Items listed in a dataset:
****************************************

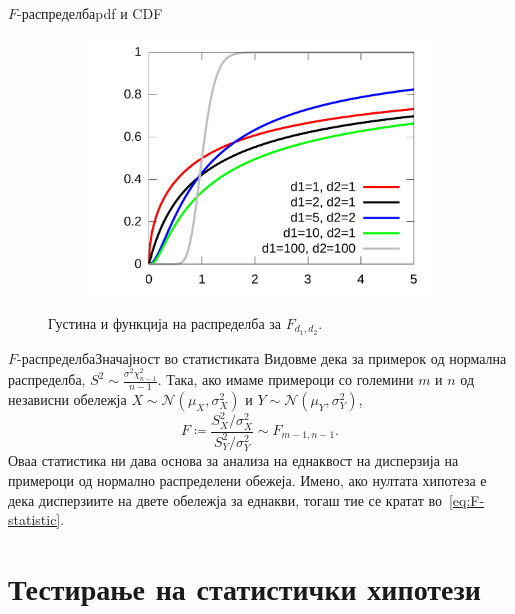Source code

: \documentclass[hyperref={unicode}, xcolor={svgnames, table},
usepdftitle=false]{beamer}
\theoremstyle{remark}
\begin{document}
\begin{frame}{\(F\)-распределба}{pdf и CDF}
\begin{figure}
\begin{subfigure}[b]{.45\linewidth}
      \includegraphics[width=\textwidth]{F_CDF.pdf}
    \end{subfigure}
    \caption{Густина и функција на распределба за \(F_{d_1, d_2}\).}
  \end{figure}
\end{frame}

\begin{frame}{\(F\)-распределба}{Значајност во статистиката}
  Видовме дека за примерок од нормална распределба,
  \(S^2 \sim \frac{\sigma^2 \chi^2_{n - 1}}{n - 1}\).  Така, ако имаме примероци
  со големини \(m\) и \(n\) од независни обележја
  \(X \sim \mathcal{N}(\mu_X, \sigma_X^2)\) и
  \(Y \sim \mathcal{N}(\mu_Y, \sigma_Y^2)\),
  \begin{equation}\label{eq:F-statistic}
    F \coloneqq \frac{S_X^2 / {\sigma_X^2}}{S_Y^2 / {\sigma_Y^2}} \sim F_{m - 1,
      n - 1}\text{.}
  \end{equation}
  Оваа статистика ни дава основа за анализа на еднаквост на дисперзија на
  примероци од нормално распределени обежеја.  Имено, ако нултата хипотеза е
  дека дисперзиите на двете обележја за еднакви, тогаш тие се кратат
  во~\eqref{eq:F-statistic}.
\end{frame}

\section{Тестирање на статистички хипотези}
\end{document}
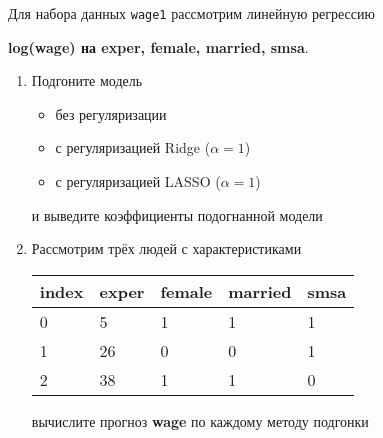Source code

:\begin{exercise}
Для набора данных \texttt{wage1} рассмотрим линейную регрессию 
\begin{center}
	\textbf{log(wage) на exper, female, married, smsa}.
\end{center}
\begin{enumerate}
	\item Подгоните модель
	\begin{itemize}
		\item без регуляризации
		\item с регуляризацией Ridge (\(\alpha=1\))
		\item с регуляризацией LASSO (\(\alpha=1\))
	\end{itemize}
	и выведите коэффициенты подогнанной модели
	\item Рассмотрим трёх людей с характеристиками
	\begin{center}
		\begin{tabular}{|l||l|l|l|l|}\hline
			index & exper & female & married & smsa \\ \hline\hline
			0 & 5 & 1 & 1 & 1  \\
			1 & 26 & 0 & 0 & 1 \\
			2 & 38 & 1 & 1 & 0 \\ \hline
		\end{tabular}
	\end{center}
	вычислите прогноз \textbf{wage} по каждому методу подгонки
\end{enumerate}
\end{exercise}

****************************************

[Your assignment]:
Look through the records and copy every line that has the word "дека".

[Answer area]:
  Видовме дека за примерок од нормална распределба,
  дека дисперзиите на двете обележја за еднакви, тогаш тие се кратат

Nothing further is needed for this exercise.